My nan had reached the ripe old age of 101 ( and a half!). This is some accomplishment when you think of what she has lived through! She was born in 1913, lived through two world wars, Spanish flu (I think that's right), and all the other major events of the past century! Last year in February when she turned 100, she received a telegram and card from the queen. I think she was secretly quite chuffed about it!
I managed to get one visit to my nan this summer before she passed away. It was brief, and she was not well, but she managed to see William (who was her favourite great grandchild). It was upsetting to see her looking so frail, and we were not at all surprised to hear the news a few days later. I had been writing her emails from Dubai, which my dad printed off to give to her. So she knew what we were up to and that William was having such a great time. She was constantly asking when we were going back to visit. So I'm glad we made it in time!

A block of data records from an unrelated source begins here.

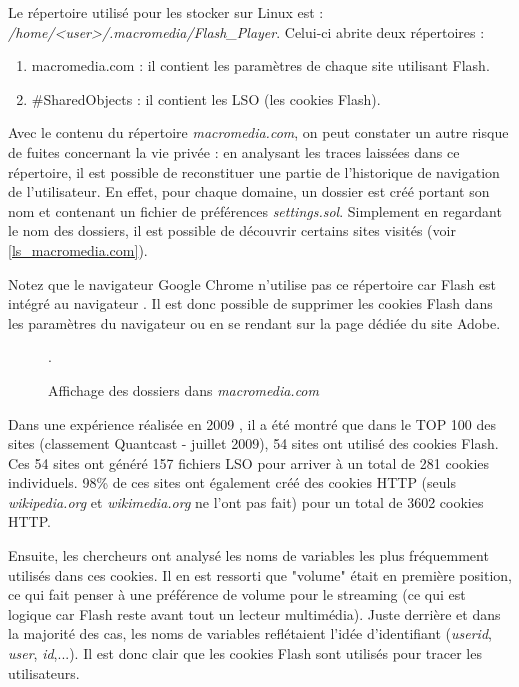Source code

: Le répertoire utilisé pour les stocker sur Linux est :\\
\mbox{\textit{/home/<user>/.macromedia/Flash\_Player}}. Celui-ci abrite deux répertoires :
\begin{enumerate}
  \item macromedia.com : il contient les paramètres de chaque site utilisant Flash.
  \item \#SharedObjects : il contient les LSO (les cookies Flash).
\end{enumerate}

Avec le contenu du répertoire \textit{macromedia.com}, on peut constater un autre risque de fuites concernant la vie privée : en analysant les traces laissées dans ce répertoire, il est possible de reconstituer une partie de l'historique de navigation de l'utilisateur. En effet, pour chaque domaine, un dossier est créé portant son nom et contenant un fichier de préférences \textit{settings.sol}. Simplement en regardant le nom des dossiers, il est possible de découvrir certains sites visités (voir \autoref{ls_macromedia.com}).

Notez que le navigateur Google Chrome n'utilise pas ce répertoire car Flash est intégré au navigateur \cite{flash_chrome}. Il est donc possible de supprimer les cookies Flash dans les paramètres du navigateur ou en se rendant sur la page dédiée du site Adobe.
\newline

\begin{figure}[h]
	\centering
	
	\caption{\label{ls_macromedia.com}Affichage des dossiers dans \textit{macromedia.com}}.
\end{figure}

Dans une expérience réalisée en 2009 \cite{conf/aaaiss/SoltaniCMTH10}, il a été montré que dans le TOP 100 des sites (classement Quantcast - juillet 2009), 54 sites ont utilisé des cookies Flash. Ces 54 sites ont généré 157 fichiers LSO pour arriver à un total de 281 cookies individuels. 98\% de ces sites ont également créé des cookies HTTP (seuls \textit{wikipedia.org} et \textit{wikimedia.org} ne l'ont pas fait) pour un total de 3602 cookies HTTP.

Ensuite, les chercheurs ont analysé les noms de variables les plus fréquemment utilisés dans ces cookies. Il en est ressorti que "volume" était en première position, ce qui fait penser à une préférence de volume pour le streaming (ce qui est logique car Flash reste avant tout un lecteur multimédia). Juste derrière et dans la majorité des cas, les noms de variables reflétaient l'idée d'identifiant (\textit{userid}, \textit{user}, \textit{id},...). Il est donc clair que les cookies Flash sont utilisés pour tracer les utilisateurs.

My nan has always seemed 'old' to me. I suppose she would have been about 73 years old when I was born. So when we went back for the funeral and we got reminiscing about her and my grandad and their lives together when they were first married, it was nice to hear the stories. I don't remember much about my grandad, Pop, as I was about 8 years old when he died. It's scary to think my nan lived another 20 years without her husband. I cannot imagine it.
The old photos my dad had were amazing! Nan and pop dancing at parties in war time, the fashions, similarities of my dad and Aunty. Dad told us stories about pops experiences during the war; he was a mechanic. We heard how he had to sacrifice all his treasured personal tools and drive his truck off a cliff in order to escape the Germans and not leave them resources behind. It all sounded like something out of a movie.
During the war, my grandad used to write poems which he hid inside an instruction manual for a tank. Reading them back was funny as some of the poems are very romantic and gushy. Just reading his own hand writing and thinking about where he may have been when he was writing them gives me chills. It was sweet seeing post card pictures of him with the note for nan, "yours as ever".
As sad as it is to loose someone, it brings a smile to my face thinking that she had such a long life. 4 children, 10 grand children and 10 great grand children! I only have one child, so I can't imagine I am going to get 10 grand children! But I will take away the thought that it is important to make the most of your life, do all you can while you are able to and make sure people know you care about them!